In short, he's become the man he's always hated - the one who's always five minutes late.

This appointment is another example of Black Caps coach Bracewell getting his man.

In an indication of how much faith New Zealand Cricket [NZC] is showing in one man, Bracewell was on the appointments' panel that chose the selectors who will select the team that Bracewell will coach.

The panel now comprises Glenn Turner, Sir Richard Hadlee, Nash and Bracewell. It is an intriguing mix. In Bracewell and Nash you have two guys who played with their hearts on rolled-up sleeves; in Turner and Hadlee, two who methodically broke the game down. In the past, Turner and Nash have clashed.

"I found him frustrating because I didn't think he understood me but there were loads of people at fault during that time and I think Turns suffered more than most. I don't think that there is a cricketer in the country who didn't respect Glenn Turner's opinion or knowledge of the game."

It's not as if Nash's relationship with John Bracewell started any more auspiciously. Bracewell, who was then coach of Auckland, was livid when he came into work at Eden Park indoor nets to find Nash, a Northern Districts rep, availing of the facilities.

"I'd snuck in at 6.30am and he got in at seven. I was having some throw-downs and he just blew. "He ranted, 'What the hell are ND players doing in here?', then realised what time it was and said: 'What are you doing here at this hour?' He quite liked the fact I was working at that hour."

Perhaps even quirkier than the make-up of the panel is the fact two of them have been lumbered with players not of their choosing.
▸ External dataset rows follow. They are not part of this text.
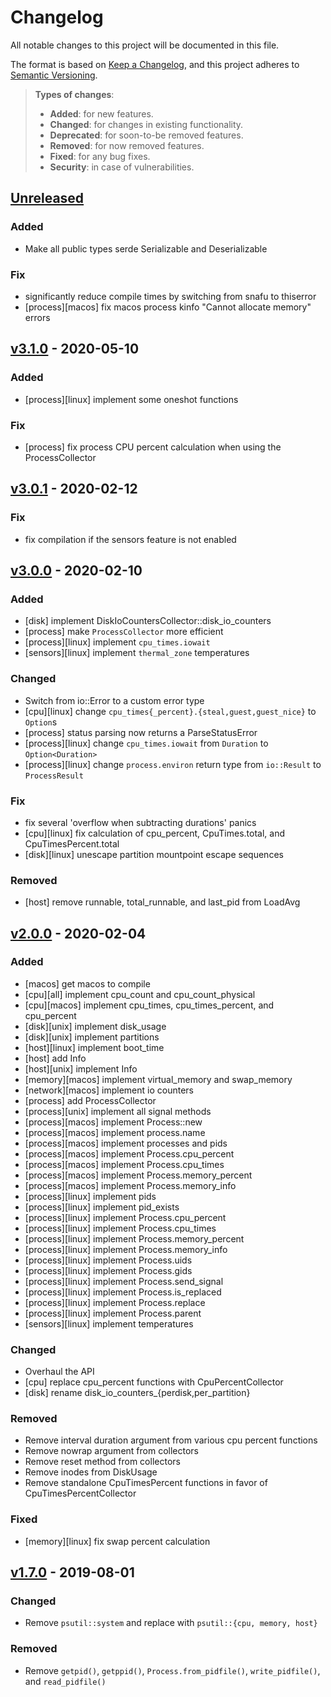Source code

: # Changelog
All notable changes to this project will be documented in this file.

The format is based on [Keep a Changelog](https://keepachangelog.com/en/1.0.0/),
and this project adheres to [Semantic Versioning](https://semver.org/spec/v2.0.0.html).

> **Types of changes**:
>
> - **Added**: for new features.
> - **Changed**: for changes in existing functionality.
> - **Deprecated**: for soon-to-be removed features.
> - **Removed**: for now removed features.
> - **Fixed**: for any bug fixes.
> - **Security**: in case of vulnerabilities.

## [Unreleased]

### Added

- Make all public types serde Serializable and Deserializable

### Fix

- significantly reduce compile times by switching from snafu to thiserror
- [process][macos] fix macos process kinfo "Cannot allocate memory" errors

## [v3.1.0] - 2020-05-10

### Added

- [process][linux] implement some oneshot functions

### Fix

- [process] fix process CPU percent calculation when using the ProcessCollector

## [v3.0.1] - 2020-02-12

### Fix

- fix compilation if the sensors feature is not enabled

## [v3.0.0] - 2020-02-10

### Added

- [disk] implement DiskIoCountersCollector::disk_io_counters
- [process] make `ProcessCollector` more efficient
- [process][linux] implement `cpu_times.iowait`
- [sensors][linux] implement `thermal_zone` temperatures

### Changed

- Switch from io::Error to a custom error type
- [cpu][linux] change `cpu_times{_percent}.{steal,guest,guest_nice}` to `Option`s
- [process] status parsing now returns a ParseStatusError
- [process][linux] change `cpu_times.iowait` from `Duration` to `Option<Duration>`
- [process][linux] change `process.environ` return type from `io::Result` to `ProcessResult`

### Fix

- fix several 'overflow when subtracting durations' panics
- [cpu][linux] fix calculation of cpu_percent, CpuTimes.total, and CpuTimesPercent.total
- [disk][linux] unescape partition mountpoint escape sequences

### Removed

- [host] remove runnable, total_runnable, and last_pid from LoadAvg

## [v2.0.0] - 2020-02-04

### Added

- [macos] get macos to compile
- [cpu][all] implement cpu_count and cpu_count_physical
- [cpu][macos] implement cpu_times, cpu_times_percent, and cpu_percent
- [disk][unix] implement disk_usage
- [disk][unix] implement partitions
- [host][linux] implement boot_time
- [host] add Info
- [host][unix] implement Info
- [memory][macos] implement virtual_memory and swap_memory
- [network][macos] implement io counters
- [process] add ProcessCollector
- [process][unix] implement all signal methods
- [process][macos] implement Process::new
- [process][macos] implement process.name
- [process][macos] implement processes and pids
- [process][macos] implement Process.cpu_percent
- [process][macos] implement Process.cpu_times
- [process][macos] implement Process.memory_percent
- [process][macos] implement Process.memory_info
- [process][linux] implement pids
- [process][linux] implement pid_exists
- [process][linux] implement Process.cpu_percent
- [process][linux] implement Process.cpu_times
- [process][linux] implement Process.memory_percent
- [process][linux] implement Process.memory_info
- [process][linux] implement Process.uids
- [process][linux] implement Process.gids
- [process][linux] implement Process.send_signal
- [process][linux] implement Process.is_replaced
- [process][linux] implement Process.replace
- [process][linux] implement Process.parent
- [sensors][linux] implement temperatures

### Changed

- Overhaul the API
- [cpu] replace cpu_percent functions with CpuPercentCollector
- [disk] rename disk_io_counters_{perdisk,per_partition}

### Removed

- Remove interval duration argument from various cpu percent functions
- Remove nowrap argument from collectors
- Remove reset method from collectors
- Remove inodes from DiskUsage
- Remove standalone CpuTimesPercent functions in favor of CpuTimesPercentCollector

### Fixed

- [memory][linux] fix swap percent calculation

## [v1.7.0] - 2019-08-01

### Changed

- Remove `psutil::system` and replace with `psutil::{cpu, memory, host}`

### Removed

- Remove `getpid()`, `getppid()`, `Process.from_pidfile()`, `write_pidfile()`, and `read_pidfile()`

[Unreleased]: https://github.com/rust-psutil/rust-psutil/compare/v3.1.0...HEAD
[v3.1.0]: https://github.com/rust-psutil/rust-psutil/compare/v3.0.1...v3.1.0
[v3.0.1]: https://github.com/rust-psutil/rust-psutil/compare/v3.0.0...v3.0.1
[v3.0.0]: https://github.com/rust-psutil/rust-psutil/compare/v2.0.0...v3.0.0
[v2.0.0]: https://github.com/rust-psutil/rust-psutil/compare/v1.7.0...v2.0.0
[v1.7.0]: https://github.com/rust-psutil/rust-psutil/compare/v1.6.0...v1.7.0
Would it not have made more sense for the current panel to pick the 20 contracted players?

"It's a 50-50 call from NZC's perspective," Nash said diplomatically. "Either you go with a new team and have a clean slate, or they give them a last hurrah."

As for the "did I, could I, should I" questions that haunted him when he first retired, Nash has finally come to terms with them.

"What I do know is that every time I played cricket I gave absolutely 100 per cent."

The challenge now is to identify like-minded players.